Thursday, August 1, 2013

SanDisk, Activision, LinkedIn and Yelp Top on Mobile Growth

        SanDisk(SNDK) rose 6% during market hours on news that the company is paying a dividend of $0.225 per share. In addition, the company plans on buying back $2.5 billion worth of shares, which represents more than a tenth of the company's market cap. With approximately $2.59 billion in cash, this move wouldn't require the company to take on much debt if its future growth rate continues at its current pace.

        LinkedIn(LNKD) reported its 2nd quarter earnings after the market closed, sending shares up nearly 8%. The company announced it gained 20 million more users in the last three months, which represents a growth rate last seen by the company over 2 years ago. Revenue for the company grew to a staggering $364 million, topping analyst expectations by $10 million.

       Activision Blizzard(ATVI) reported that its second quarter revenue came in at $608 million, easily topping the Wall Street consensus of $605 million. The company's self-projected guidance for the next few quarters came in slightly below analyst expectations. Its stock dropped 1.7% in after hours trading.

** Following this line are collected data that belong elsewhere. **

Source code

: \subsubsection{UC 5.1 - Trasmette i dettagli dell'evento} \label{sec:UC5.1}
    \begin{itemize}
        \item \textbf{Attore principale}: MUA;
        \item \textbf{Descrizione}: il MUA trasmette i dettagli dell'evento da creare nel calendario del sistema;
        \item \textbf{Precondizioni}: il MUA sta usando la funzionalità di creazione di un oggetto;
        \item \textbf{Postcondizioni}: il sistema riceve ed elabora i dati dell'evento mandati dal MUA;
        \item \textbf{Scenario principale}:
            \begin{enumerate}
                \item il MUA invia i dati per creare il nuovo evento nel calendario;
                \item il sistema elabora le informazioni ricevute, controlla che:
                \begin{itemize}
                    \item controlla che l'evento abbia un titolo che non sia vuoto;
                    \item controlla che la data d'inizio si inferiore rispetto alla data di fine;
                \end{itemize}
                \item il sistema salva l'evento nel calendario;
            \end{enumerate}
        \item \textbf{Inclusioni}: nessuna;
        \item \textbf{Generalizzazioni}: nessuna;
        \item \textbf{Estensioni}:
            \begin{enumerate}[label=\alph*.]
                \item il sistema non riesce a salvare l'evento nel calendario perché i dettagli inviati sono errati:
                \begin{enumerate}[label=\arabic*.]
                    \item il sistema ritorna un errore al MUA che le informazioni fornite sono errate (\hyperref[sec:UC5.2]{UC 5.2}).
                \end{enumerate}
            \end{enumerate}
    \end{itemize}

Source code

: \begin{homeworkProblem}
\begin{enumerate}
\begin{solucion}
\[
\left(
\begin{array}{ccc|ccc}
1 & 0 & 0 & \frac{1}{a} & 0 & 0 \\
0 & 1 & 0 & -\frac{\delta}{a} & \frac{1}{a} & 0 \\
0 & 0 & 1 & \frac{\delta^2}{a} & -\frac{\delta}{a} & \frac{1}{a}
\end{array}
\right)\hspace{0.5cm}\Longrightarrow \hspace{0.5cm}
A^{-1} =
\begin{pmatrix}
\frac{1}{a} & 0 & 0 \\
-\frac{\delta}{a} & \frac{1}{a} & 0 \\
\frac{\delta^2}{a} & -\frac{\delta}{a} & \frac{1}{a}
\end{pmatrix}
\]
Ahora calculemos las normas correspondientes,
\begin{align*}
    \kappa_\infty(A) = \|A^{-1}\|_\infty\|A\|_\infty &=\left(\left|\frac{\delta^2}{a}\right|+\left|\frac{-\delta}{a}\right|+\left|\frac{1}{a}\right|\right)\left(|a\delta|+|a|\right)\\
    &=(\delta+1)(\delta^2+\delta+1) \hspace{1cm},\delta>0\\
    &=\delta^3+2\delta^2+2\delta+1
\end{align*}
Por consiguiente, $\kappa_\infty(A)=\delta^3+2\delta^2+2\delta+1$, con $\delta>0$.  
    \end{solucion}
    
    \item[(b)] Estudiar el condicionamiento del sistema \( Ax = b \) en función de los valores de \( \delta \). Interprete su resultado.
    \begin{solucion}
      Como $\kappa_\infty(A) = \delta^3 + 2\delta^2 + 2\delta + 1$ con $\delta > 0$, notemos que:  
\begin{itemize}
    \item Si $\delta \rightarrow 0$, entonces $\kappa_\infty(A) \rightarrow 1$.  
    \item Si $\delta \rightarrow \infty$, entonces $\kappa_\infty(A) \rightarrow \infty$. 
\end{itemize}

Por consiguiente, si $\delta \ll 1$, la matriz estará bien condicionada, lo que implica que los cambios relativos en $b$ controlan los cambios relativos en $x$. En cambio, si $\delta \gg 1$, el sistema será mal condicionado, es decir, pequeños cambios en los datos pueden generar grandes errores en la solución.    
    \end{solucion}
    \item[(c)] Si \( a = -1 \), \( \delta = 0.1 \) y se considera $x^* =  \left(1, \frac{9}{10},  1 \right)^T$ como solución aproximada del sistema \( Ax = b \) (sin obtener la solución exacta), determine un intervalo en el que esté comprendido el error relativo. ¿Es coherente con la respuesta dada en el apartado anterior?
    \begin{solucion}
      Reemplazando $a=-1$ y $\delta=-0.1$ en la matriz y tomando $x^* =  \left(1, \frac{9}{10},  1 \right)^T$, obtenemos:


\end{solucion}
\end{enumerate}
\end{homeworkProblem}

         Yelp(YELP) shares rose over 20% due to a strong earnings report an better guidance than expectations. Its sales grew 68%, while mobile searches rose by 59%. Two analysts upgraded the stock on this news, sending shares even higher. YELP is currently up 122% this year and has spiked multiple time within its steady growth rate.


Disclaimer: Trading stocks has extremely high risks, and should not be taken to lightly without a thorough understanding. This is written from a purely commentary point of view and is not meant to suggest buying, selling, or holding a stock. All traders must do their own research prior to investing. We (StockQuests) are unaffiliated with all of the companies that are mentioned on this blog, and can't be held responsible for any losses that may occur. Invest at your own risk.